Set down, exactly as written, the lines from the top of the data to the line that holds "## Books i'm", and omit the pictures.

◇ ◇ ◇ ◇ ◇

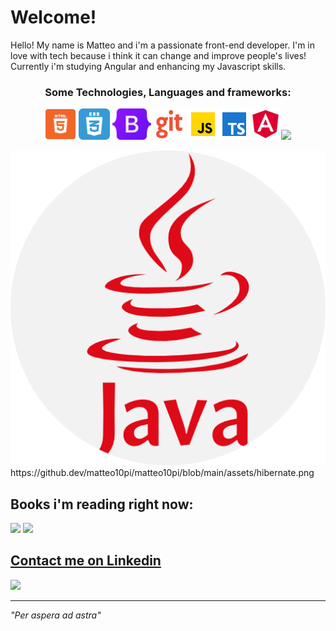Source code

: # Welcome!

Hello! My name is Matteo and i'm a passionate front-end developer. I'm in love with tech because i think it can change and improve people's lives!
Currently i'm studying Angular and enhancing my Javascript skills.

<h3 align="center"> Some Technologies, Languages and frameworks:</h1>

 <p align="center"><img src="https://github.com/matteo10pi/matteo10pi/blob/main/assets/html.png" width="50px">   <img src="https://github.com/matteo10pi/matteo10pi/blob/main/assets/css3.png" width="50px"> <img src="https://github.com/matteo10pi/matteo10pi/blob/main/assets/bootstrap-logo.svg" height="50px">   <img src="https://github.com/matteo10pi/matteo10pi/blob/main/assets/git.png" width="50px">
 <img src="https://github.com/matteo10pi/matteo10pi/blob/main/assets/js.png" width="50px"><img src="https://github.com/matteo10pi/matteo10pi/blob/main/assets/ts.png" height="50px"><img src="https://github.com/matteo10pi/matteo10pi/blob/main/assets/ang.png" width="50px"><img src="https://loghi-famosi.com/wp-content/uploads/2021/01/Adobe-Photoshop-Logo.png" height="50px"></p>
 <img src="https://raw.githubusercontent.com/matteo10pi/matteo10pi/main/assets/java.png">
 https://github.dev/matteo10pi/matteo10pi/blob/main/assets/hibernate.png

## Books i'm reading right now:
<img src="https://images-na.ssl-images-amazon.com/images/I/91asIC1fRwL.jpg" height="200px"> <img src="https://images-na.ssl-images-amazon.com/images/I/41xShlnTZTL._SX376_BO1,204,203,200_.jpg" height="200px">

## <a href="https://www.linkedin.com/in/matteopiga/">Contact me on Linkedin</a>
<a href="https://www.linkedin.com/in/matteopiga/"><img src="https://img.shields.io/badge/LinkedIn-0077B5?style=for-the-badge&logo=linkedin&logoColor=white" height="50px"></a>
<hr>

<i>"Per aspera ad astra"</i>


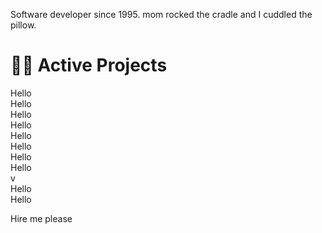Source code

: Software developer since 1995. mom rocked the cradle and I cuddled the pillow.
# :man_technologist: Active Projects
<div> Hello </div>
<div> Hello </div><div> Hello </div>
<div> Hello </div><div> Hello </div>
<div> Hello </div>
<div> Hello </div>
<div> Hello </div>v
<div> Hello </div>
<div> Hello </div>
<p> Hire me please </p>
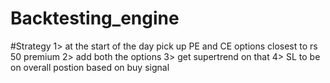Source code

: # Backtesting_engine

#Strategy
1> at the start of the day pick up PE and CE options closest to rs 50 premium
2> add both the options 
3> get supertrend on that
4> SL to be on overall postion based on buy signal 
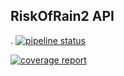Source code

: ## RiskOfRain2 API
.
[![pipeline status](https://gitlab.com/MathieuSoSlow/RiskOfRain2API/badges/develop-import-export-data/pipeline.svg)](https://gitlab.com/MathieuSoSlow/RiskOfRain2API/commits/develop-import-export-data)

[![coverage report](https://gitlab.com/MathieuSoSlow/RiskOfRain2API/badges/develop-import-export-data/coverage.svg)](https://gitlab.com/MathieuSoSlow/RiskOfRain2API/commits/develop-import-export-data)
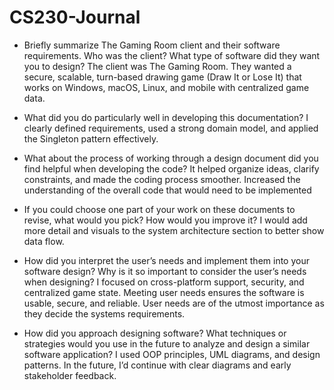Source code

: # CS230-Journal
- Briefly summarize The Gaming Room client and their software requirements. Who was the client? What type of software did they want you to design?
  The client was The Gaming Room. They wanted a secure, scalable, turn-based drawing game (Draw It or Lose It) that works on Windows, macOS, Linux, and mobile with centralized game data.

- What did you do particularly well in developing this documentation?
  I clearly defined requirements, used a strong domain model, and applied the Singleton pattern effectively.
  
- What about the process of working through a design document did you find helpful when developing the code?
  It helped organize ideas, clarify constraints, and made the coding process smoother. Increased the understanding of the overall code that would need to be implemented

- If you could choose one part of your work on these documents to revise, what would you pick? How would you improve it?
  I would add more detail and visuals to the system architecture section to better show data flow.
  
- How did you interpret the user’s needs and implement them into your software design? Why is it so important to consider the user’s needs when designing?
  I focused on cross-platform support, security, and centralized game state. Meeting user needs ensures the software is usable, secure, and reliable.
  User needs are of the utmost importance as they decide the systems requirements.

- How did you approach designing software? What techniques or strategies would you use in the future to analyze and design a similar software application?
  I used OOP principles, UML diagrams, and design patterns. In the future, I’d continue with clear diagrams and early stakeholder feedback.
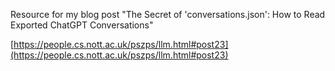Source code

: Resource for my blog post "The Secret of 'conversations.json': How to Read Exported ChatGPT Conversations"

[https://people.cs.nott.ac.uk/pszps/llm.html#post23](https://people.cs.nott.ac.uk/pszps/llm.html#post23)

◇ ◇ ◇ ◇ ◇

_EXERCISE RESULT_
Source code

: # Welcome!

Hello! My name is Matteo and i'm a passionate front-end developer. I'm in love with tech because i think it can change and improve people's lives!
Currently i'm studying Angular and enhancing my Javascript skills.

<h3 align="center"> Some Technologies, Languages and frameworks:</h1>

 <p align="center"><img src="https://github.com/matteo10pi/matteo10pi/blob/main/assets/html.png" width="50px">   <img src="https://github.com/matteo10pi/matteo10pi/blob/main/assets/css3.png" width="50px"> <img src="https://github.com/matteo10pi/matteo10pi/blob/main/assets/bootstrap-logo.svg" height="50px">   <img src="https://github.com/matteo10pi/matteo10pi/blob/main/assets/git.png" width="50px">
 <img src="https://github.com/matteo10pi/matteo10pi/blob/main/assets/js.png" width="50px"><img src="https://github.com/matteo10pi/matteo10pi/blob/main/assets/ts.png" height="50px"><img src="https://github.com/matteo10pi/matteo10pi/blob/main/assets/ang.png" width="50px"><img src="https://loghi-famosi.com/wp-content/uploads/2021/01/Adobe-Photoshop-Logo.png" height="50px"></p>
 <img src="https://raw.githubusercontent.com/matteo10pi/matteo10pi/main/assets/java.png">
 https://github.dev/matteo10pi/matteo10pi/blob/main/assets/hibernate.png

## Books i'm reading right now:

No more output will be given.